Erasing four decades of regret, and remembering a friend

It’s impossible to remember the exact date now, but one evening during the fall of 2000, Susan and I returned from a dinner engagement with the intention of hitting the sack early. We were both exhausted. It had been a long day and the bottle of wine consumed at the restaurant had only exacerbated our fatigue.

In preparation, we went about tackling our routine pre-bedtime chores – catching up with e-mail, feeding our loquacious cat, Buddy, and checking the answering machine for messages. After finally working my way around to the latter, out of habit I punched the phone’s keys and stood patiently, listening while its monotonous litany was repeated for the umpteenth time. Finally, a human voice and a short message… “If this is the Jay Miller who was Ray Tenhoff’s friend, would you please call me?” A phone number followed.

Thus began – unknowingly for me at that moment – a closure that I had considered unattainable for just over 40 years. Four decades of regret were about to be erased absolutely and unequivocally by the kindness of a person I had never known.

B-58 Hustler
The B-58 was a a groundbreaking supersonic bomber, but it had its share of growing pains.

It all started on April 22, 1960, with another phone call – this time, for my father, Lippman Miller. Ray Tenhoff’s B-58 supersonic bomber was down and missing over the Great Salt Lake of Utah on a test flight from Convair’s Ft. Worth, Texas, facility. Ray was presumed lost. Could my dad travel to Ft. Worth from Odessa to be with Ray’s family?

At sun-up the next morning we were on our way. Loaded in the family car and trekking east on Highway 80 to Ft. Worth, there was a premonition this would not be a happy occasion.

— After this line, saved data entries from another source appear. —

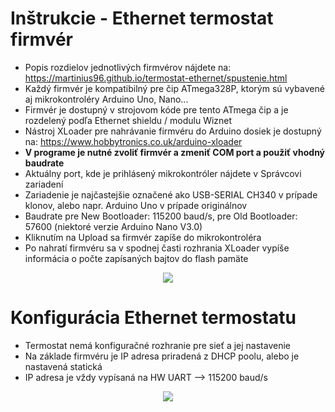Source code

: # Inštrukcie - Ethernet termostat firmvér
* Popis rozdielov jednotlivých firmvérov nájdete na: https://martinius96.github.io/termostat-ethernet/spustenie.html
* Každý firmvér je kompatibilný pre čip ATmega328P, ktorým sú vybavené aj mikrokontroléry Arduino Uno, Nano...
* Firmvér je dostupný v strojovom kóde pre tento ATmega čip a je rozdelený podľa Ethernet shieldu / modulu Wiznet
* Nástroj XLoader pre nahrávanie firmvéru do Arduino dosiek je dostupný na: https://www.hobbytronics.co.uk/arduino-xloader
* **V programe je nutné zvoliť firmvér a zmeniť COM port a použiť vhodný baudrate**
* Aktuálny port, kde je prihlásený mikrokontróler nájdete v Správcovi zariadení
* Zariadenie je najčastejšie označené ako USB-SERIAL CH340 v prípade klonov, alebo napr. Arduino Uno v prípade originálnov
* Baudrate pre New Bootloader: 115200 baud/s, pre Old Bootloader: 57600 (niektoré verzie Arduino Nano V3.0)
* Kliknutím na Upload sa firmvér zapíše do mikrokontroléra
* Po nahratí firmvéru sa v spodnej časti rozhrania XLoader vypíše informácia o počte zapísaných bajtov do flash pamäte

<p align="center">
  <img src="https://i.imgur.com/N1CHBoL.png" />
</p>

# Konfigurácia Ethernet termostatu
* Termostat nemá konfiguračné rozhranie pre sieť a jej nastavenie
* Na základe firmvéru je IP adresa priradená z DHCP poolu, alebo je nastavená statická
* IP adresa je vždy vypísaná na HW UART --> 115200 baud/s
<p align="center">
  <img src="https://i.imgur.com/r5jNZf5.png" />
</p>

The wait at Ray’s house was long and frustrating for all concerned. Whispered conversations presumed the worst. And as the fates would have it, those presumptions would soon prove sadly accurate. Ray and his second-seater, Walter Simon, had been lost. The third-seater, Kenneth Timpson, had survived to fly again another day, but not without having come within seconds of impacting the Great Salt Lake encapsulated like his fellow crew members in the Mach 2-capable delta wing bomber.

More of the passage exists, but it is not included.